Thursday, March 10, 2005

Changes: One Wedding, One Funeral, Near Lay-off and a New Job

Monday afternoon I was notified that I got the job for which I'd interviewed last Friday, and that I had 6-1/2 days before the inception of that new position. Say wha-?!?

Well hooray for employment and being able to buy dog fud and pay the mortgage in the forseeable future, after knowing I'd be laid off from Esker Software March 31. I am also immensely grateful that this is a job that gives every appearance of being interesting and absorbing, unlike my career snore of the past 3 years. But I had really counted on the regulation two-week countdown before leaving Esker. Now I feel like I'm on a runaway train; and there's just not time enough to get my system properly adapted to the absence of my Esker friends that I've seen and loved every day for a year, and the impending restrictive "business casual" dress code that will not accommodate choosing among costumes and jeans for my work apparel. I was doing really well with the intellectual take on "it's all for the best", "I'll be making more money and having a more meaningful job", and "sure, cool" until this afternoon when I had to say good-bye to Joy, my fellow tech writer, manager, and amazing woman, who doesn't work on Fridays. Since then I've been crumbling into the grief I really feel and dissolving into tears. Someone will eventually have to put me into a bucket and pour me to wherever I need to go.

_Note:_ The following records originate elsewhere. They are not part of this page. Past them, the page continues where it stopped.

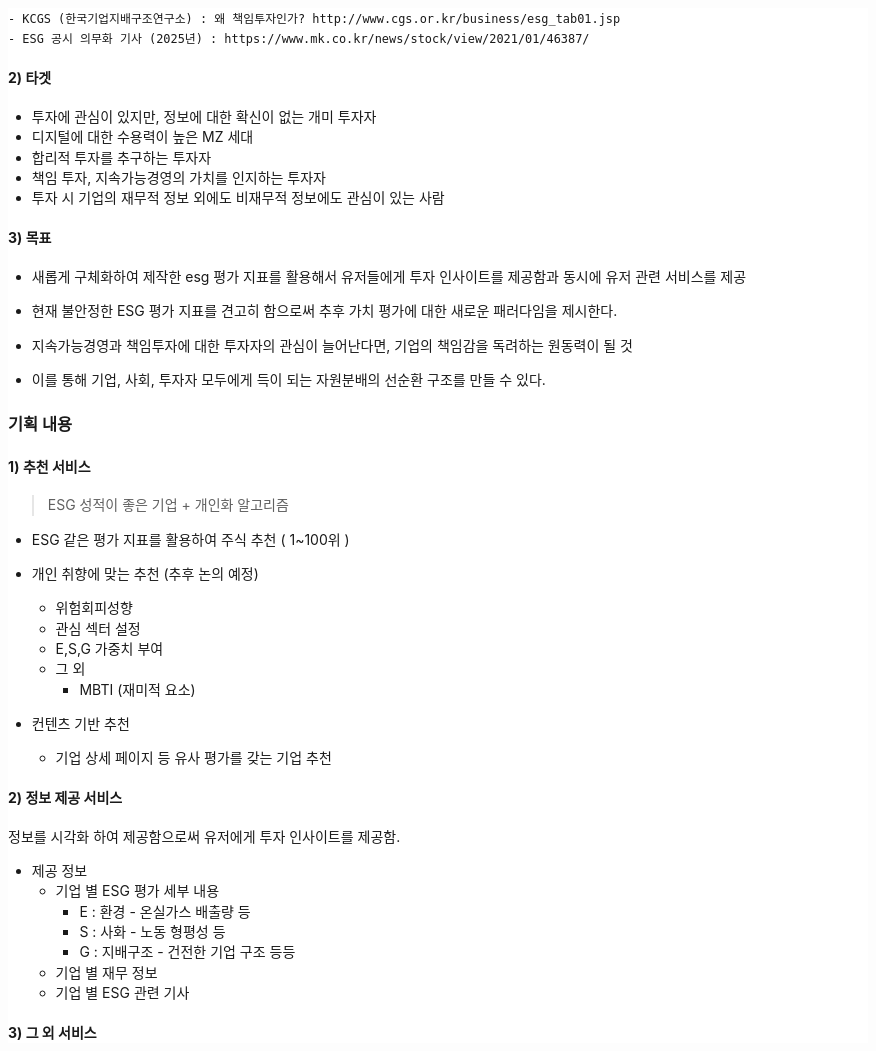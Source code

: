     - KCGS (한국기업지배구조연구소) : 왜 책임투자인가? http://www.cgs.or.kr/business/esg_tab01.jsp
    - ESG 공시 의무화 기사 (2025년) : https://www.mk.co.kr/news/stock/view/2021/01/46387/



#### 2) 타겟

- 투자에 관심이 있지만, 정보에 대한 확신이 없는 개미 투자자
- 디지털에 대한 수용력이 높은 MZ 세대 
- 합리적 투자를 추구하는 투자자
- 책임 투자, 지속가능경영의 가치를 인지하는 투자자
- 투자 시 기업의 재무적 정보 외에도 비재무적 정보에도 관심이 있는 사람



#### 3) 목표

- 새롭게 구체화하여 제작한 esg 평가 지표를 활용해서 유저들에게 투자 인사이트를 제공함과 동시에 유저 관련 서비스를 제공
- 현재 불안정한 ESG 평가 지표를 견고히 함으로써 추후 가치 평가에 대한 새로운 패러다임을 제시한다.

- 지속가능경영과 책임투자에 대한 투자자의 관심이 늘어난다면, 기업의 책임감을 독려하는 원동력이 될 것
- 이를 통해 기업, 사회, 투자자 모두에게 득이 되는 자원분배의 선순환 구조를 만들 수 있다.



### 기획 내용

#### 1) 추천 서비스

> ESG 성적이 좋은 기업 + 개인화 알고리즘

- ESG 같은 평가 지표를 활용하여 주식 추천 ( 1~100위 )
- 개인 취향에 맞는 추천 (추후 논의 예정) 
  - 위험회피성향
  - 관심 섹터 설정
  - E,S,G 가중치 부여
  - 그 외
    - MBTI (재미적 요소)

- 컨텐츠 기반 추천
  - 기업 상세 페이지 등 유사 평가를 갖는 기업 추천



#### 2) 정보 제공 서비스

정보를 시각화 하여 제공함으로써 유저에게 투자 인사이트를 제공함.

- 제공 정보
  - 기업 별 ESG 평가 세부 내용
    - E : 환경 - 온실가스 배출량 등
    - S : 사화 - 노동 형평성 등
    - G : 지배구조 - 건전한 기업 구조 등등
  - 기업 별 재무 정보
  - 기업 별 ESG 관련 기사



#### 3) 그 외 서비스
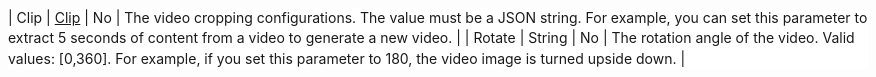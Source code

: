 | Clip                 | [Clip](#section-9wk-d8w-mxb)           | No       | The video cropping configurations. The value must be a JSON string.  For example, you can set this parameter to extract 5 seconds of content from a video to generate a new video.                                                                                                                                                                                                                                                                                                                                                                                                                                                                                                                                                                                                                                                                                                                                                                                                                                                                                                                                                                                                                                                                                                                                                                                                                                                                                                                                                                                                                                                                                                                                                                                                                                                                                                                                                                                                                                                                                                                                                                                                                                                                                                                                                                                                                                                                                                                                                                                                                                                                                                                        |
| Rotate               | String                                                 | No       | The rotation angle of the video. Valid values: \[0,360\].  For example, if you set this parameter to 180, the video image is turned upside down.                                                                                                                                                                                                                                                                                                                                                                                                                                                                                                                                                                                                                                                                                                                                                                                                                                                                                                                                                                                                                                                                                                                                                                                                                                                                                                                                                                                                                                                                                                                                                                                                                                                                                                                                                                                                                                                                                                                                                                                                                                                                                                                                                                                                                                                                                                                                                                                                                                                                                                                                                          |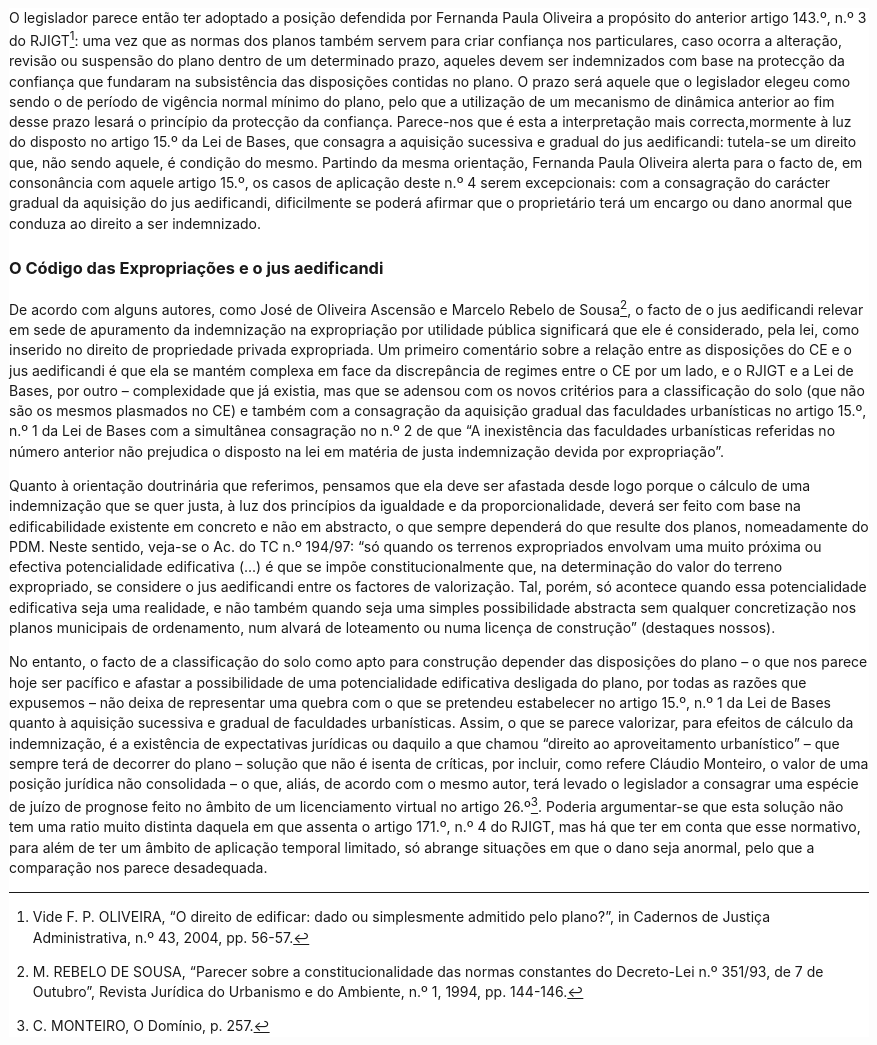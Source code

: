 O legislador parece então ter adoptado a posição defendida por Fernanda Paula Oliveira a propósito do anterior artigo 143.º, n.º 3 do RJIGT[^28]: uma vez que as normas dos planos também servem para criar confiança nos particulares, caso ocorra a alteração, revisão ou suspensão do plano dentro de um determinado prazo, aqueles devem ser indemnizados com base na protecção da confiança que fundaram na subsistência das disposições contidas no plano. O prazo será aquele que o legislador elegeu como sendo o de período de vigência normal mínimo do plano, pelo que a utilização de um mecanismo de dinâmica anterior ao fim desse prazo lesará o princípio da protecção da confiança. Parece-nos que é esta a interpretação mais correcta,mormente à luz do disposto no artigo 15.º da Lei de Bases, que consagra a aquisição sucessiva e gradual do jus aedificandi: tutela-se um direito que, não sendo aquele, é condição do mesmo. Partindo da mesma orientação, Fernanda Paula Oliveira alerta para o facto de, em consonância com aquele artigo 15.º, os casos de aplicação deste n.º 4 serem excepcionais: com a consagração do carácter gradual da aquisição do jus aedificandi, dificilmente se poderá afirmar que o proprietário terá um encargo ou dano anormal que conduza ao direito a ser indemnizado.


### O Código das Expropriações e o jus aedificandi

De acordo com alguns autores, como José de Oliveira Ascensão e Marcelo Rebelo de Sousa[^29], o facto de o jus aedificandi relevar em sede de apuramento da indemnização na expropriação por utilidade pública significará que ele é considerado, pela lei, como inserido no direito de propriedade privada expropriada. Um primeiro comentário sobre a relação entre as disposições do CE e o jus aedificandi é que ela se mantém complexa em face da discrepância de regimes entre o CE por um lado, e o RJIGT e a Lei de Bases, por outro – complexidade que já existia, mas que se adensou com os novos critérios para a classificação do solo (que não são os mesmos plasmados no CE) e também com a consagração da aquisição gradual das faculdades urbanísticas no artigo 15.º, n.º 1 da Lei de Bases com a simultânea consagração no n.º 2 de que “A inexistência das faculdades urbanísticas referidas no número anterior não prejudica o disposto na lei em matéria de justa indemnização devida por expropriação”.

Quanto à orientação doutrinária que referimos, pensamos que ela deve ser afastada desde logo porque o cálculo de uma indemnização que se quer justa, à luz dos princípios da igualdade e da proporcionalidade, deverá ser feito com base na edificabilidade existente em concreto e não em abstracto, o que sempre dependerá do que resulte dos planos, nomeadamente do PDM. Neste sentido, veja-se o Ac. do TC n.º 194/97: “só quando os terrenos expropriados envolvam uma muito próxima ou efectiva potencialidade edificativa (...) é que se impõe constitucionalmente que, na determinação do valor do terreno expropriado, se considere o jus aedificandi entre os factores de valorização. Tal, porém, só acontece quando essa potencialidade edificativa seja uma realidade, e não também quando seja uma simples possibilidade abstracta sem qualquer concretização nos planos municipais de ordenamento, num alvará de loteamento ou numa licença de construção” (destaques nossos).

No entanto, o facto de a classificação do solo como apto para construção depender das disposições do plano – o que nos parece hoje ser pacífico e afastar a possibilidade de uma potencialidade edificativa desligada do plano, por todas as razões que expusemos – não deixa de representar uma quebra com o que se pretendeu estabelecer no artigo 15.º, n.º 1 da Lei de Bases quanto à aquisição sucessiva e gradual de faculdades urbanísticas. Assim, o que se parece valorizar, para efeitos de cálculo da indemnização, é a existência de expectativas jurídicas ou daquilo a que chamou “direito ao aproveitamento urbanístico” – que sempre terá de decorrer do plano – solução que não é isenta de críticas, por incluir, como refere Cláudio Monteiro, o valor de uma posição jurídica não consolidada – o que, aliás, de acordo com o mesmo autor, terá levado o legislador a consagrar uma espécie de juízo de prognose feito no âmbito de um licenciamento virtual no artigo 26.º[^30]. Poderia argumentar-se que esta solução não tem uma ratio muito distinta daquela em que assenta o artigo 171.º, n.º 4 do RJIGT, mas há que ter em conta que esse normativo, para além de ter um âmbito de aplicação temporal limitado, só abrange situações em que o dano seja anormal, pelo que a comparação nos parece desadequada.


[^1]: Cf. D. FREITAS DO AMARAL, “Apreciação da Dissertação de Doutoramento do Licenciado Fernando Alves Correia «O Plano Urbanístico e o Princípio da Igualdade»”, Revista da Faculdade de Direito da Universidade de Lisboa, Vol. XXXII, 1991, pp. 99-101.
[^2]: J. OLIVEIRA ASCENSÃO, “O urbanismo e o direito de propriedade” in D. Freitas do Amaral (coord.), Direito do Urbanismo, Instituto Nacional de Administração, 1989, p. 321 ss.
[^3]: C. BLANCO DE MORAIS, Curso de Direito Constitucional, Tomo I, 2.ª edição, Coimbra, 2012, p. 173.
[^4]: No mesmo sentido, M. ESTEVES DE OLIVEIRA, O direito de propriedade e o jus aedificandi no direito português, Revista Jurídica do Urbanismo e do Ambiente, n.º 3, 1995, p. 190.
[^5]: Para um estudo aprofundado dessas restrições no Direito Romano, C. MONTEIRO, O Domínio da Cidade. A Propriedade à Prova no Direito do Urbanismo, Faculdade de Direito da Universidade de Lisboa, 2010, pp. 51-67.
[^6]: F. ALVES CORREIA, Manual de Direito do Urbanismo, Vol. I, 3.ª edição, Almedina, 2006, pp. 714-715.
[^7]: M. ESTEVES DE OLIVEIRA , “O direito de propriedade e o jus aedificandi no direito português”, in Revista Jurídica do Urbanismo e do Ambiente, n.º 3, 1995, pp. 194-199.
[^8]: M. LOBO DA COSTA, “A propriedade na doutrina de Duguit (Exposição e Crítica)”, Revista da
[^9]: Cf. C. AMADO GOMES, “Reflexões (a quente) sobre o princípio da função social da propriedade”, e-Pública, Vol. IV, n.º 3, 2017, disponível em: https://www.scielo.mec.pt/scielo.php?script=sci_arttext&pid=S2183-184X2017000300002 e R. JELINEK, O princípio da função social da propriedade e sua repercussão sobre o sistema do Código Civil, 2006, pp. 13-23, disponível em: https://www.mprs.mp.br/media/areas/urbanistico/arquivos/rochelle.pdf
[^10]: J. MIRANDA, Manual de Direito Constitucional, Tomo IV, Direitos Fundamentais, 3.ª edição, Coimbra, 2000, pp. 526-529.
[^11]: C. MONTEIRO, O Domínio, p. 187.
[^12]: Ibidem, p. 222.
[^13]: C. MONTEIRO, “A garantia constitucional do direito de propriedade privada e o sacrifício de faculdades urbanísticas”, in Cadernos de Justiça Administrativa, n.º 91, 2012, p. 5-8.
[^14]: Vide, por exemplo, os Ac. do TC n.o 602/99 e 544/01.
[^15]: V. Ac. do TC n.o 341/86.
[^16]: F. ALVES CORREIA, O plano urbanístico e o princípio da igualdade, Almedina, 1989, p. 332. No mesmo sentido, J. M. SARDINHA, “Contributos para a caracterização jurídico-administrativa do direito de propriedade privada do solo urbano na Lei de bases gerais da política pública de solos, de ordenamento do território e de urbanismo” in M. R EBELO DE SOUSA, E. VERA-CRUZ PINTO (coord.), Liber amicorum Fausto de Quadros, Vol. 2, Coimbra, 2016, pp. 110-114.
[^17]: C. MONTEIRO, O Domínio, p. 249.
[^18]: J. MIRANDA, A dinâmica jurídica do planeamento territorial, Coimbra, 2002, pp. 300-304.
[^19]: F. P. OLIVEIRA , Direito do Urbanismo. Do Planeamento à Gestão, 3.ª edição reimp., Braga,
[^20]: No mesmo sentido, ibidem, p. 292
[^21]: Cf. F. P. OLIVEIRA, Direito do Urbanismo. Do Planeamento à Gestão, Suplemento à 2.ª reimpressão
[^22]: No mesmo sentido, F. P. OLIVEIRA, M. J. CASTANHEIRA NEVES, D. LOPES , Regime Jurídico da
[^23]:  F. P. OLIVEIRA, Direito do Urbanismo. Do Planeamento à Gestão, Suplemento, pp. 30 ss. 
[^24]: F. P. OLIVEIRA, Direito do Urbanismo, pp. 258-559.
[^25]: Cf. artigo 24.o, n.o 2, alínea b) e n.o 4.
[^26]: S. SEQUEIRA GALVÃO, “Jus aedificandi, natureza versus protecção constitucional – equívocos reiterados”, in Cadernos de Justiça Administrativa, n.º 44, 2004, pp. 12-16.
[^27]: Vide J. PEREIRA REIS, “Contratos para planeamento e os efeitos registais dos planos de pormenor: dois instrumentos facilitadores da promoção/construção imobiliária”, in Edificando, AICE, 2009, pp. 28-29, disponível em https://www.mlgts.pt/xms/files/v1/Publicacoes/Artigos/568.pdf.
[^28]: Vide F. P. OLIVEIRA, “O direito de edificar: dado ou simplesmente admitido pelo plano?”, in Cadernos de Justiça Administrativa, n.º 43, 2004, pp. 56-57.
[^29]: M. REBELO DE SOUSA, “Parecer sobre a constitucionalidade das normas constantes do Decreto-Lei n.º 351/93, de 7 de Outubro”, Revista Jurídica do Urbanismo e do Ambiente, n.º 1, 1994, pp. 144-146.
[^30]: C. MONTEIRO, O Domínio, p. 257.
[^31]: Cf. F. P. OLIVEIRA, Direito do Urbanismo, pp. 111-115.
[^32]: Vide F. P. O LIVEIRA, Direito do Urbanismo, pp. 163-168.
[^33]:  F. P. OLIVEIRA, Regime Jurídico dos Instrumentos de Gestão Territorial Comentado, Almedina, 2017, p. 481.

This is coming on the heels of the whirlwind preparations for my daughter's wedding since December, followed by the nuptials themselves last month. Lovely. Delightful. Happy. But nevertheless one of those rites of passage that denotes Major Change.

Then last week Bob Wood/Prince Variant, one of the founders of the Madison Hash House Harriers died after a long struggle with cancer. He took the Big C down to the mat a time or two or ten... but it won the final match. He and his beautiful wife Barbara were two incredibly dynamic and loving people. (Well, of course, Barbara still is since I don't see her throwing herself on the funeral pyre. I guess what I'm trying to say is that they were dynamic and loving as individuals and also as a couple, and it's hard to think of them not together.) How could The Prince possibly be gone? He lived well, and even in his final days reportedly had blessedly little pain. He died peacefully in Barb's arms. One cannot live and die with much more grace than he did. I went to the viewing and wake Sunday night. Totally surreal. I kept expecting him to show up, even though I knew that he was the one in the casket. Rest in peace, and stay in our hearts, Prince.

Then there is my disturbing inability of late to say or do anything without unintentionally offending someone... I'm good at stirring the pot and sometimes pushing buttons, but that I do with purpose, a sharp scalpel, and large cannon. When with all goodwill I inadvertently stumble onto someone's personal landmine, the absorption of the resulting organic shrapnel makes me shrink back and think that perhaps I should give up on trying to communicate with those with whom I have such different wavelengths. Save us all a lot of grief. And at this point, I can hardly deal with my own overwhelming emotions and grief from issues that make sense. I'm in no mood to field petty bullshit.

I think I need to go back to hermitizing for a bit. You can reach me at my cave.

Tuesday, March 01, 2005

Another Perplexing Sweets Conundrum

My neighbor who lives across the street participates in an annual American Diabetes Association fund-raising campaign, and faithfully mails me a contribution envelope each year. Never mind that I haven't seen her—even in a driveway sighting—for over two years. It's a good cause. Or is it?

I had gone so far as to write "American Diabe" on the check when I started thinking about this terrible disease that creates such far-reaching erosion of the human body. I also started contemplating that a large percentage of those afflicted, particularly with Type II, have some measure of responsibility for their plight when it is spawned or exacerbated by overweight that they personally piled on. I'm certainly on the tubby side myself right now, but I'm not asking anyone to shell out bucks to find a cure for Tight Waistband Syndrome.

I also considered this past Saturday when I turned down both the ASPCA's and Earthjustice's requests for donations, citing my upcoming layoff with no job currently in sight. To my knowledge, none of the ASPCA animals are homeless or abused due to their own acts; and Mother Earth certainly did not ask for the Bush Administration.

Of course, many who have diabetes, particularly Type I, have no responsibility for having the disease; and this does give me some measure of conflict about the issue. But there are too many worthy causes where all or most of the beneficiaries have no other recourse. For now, my money's on them.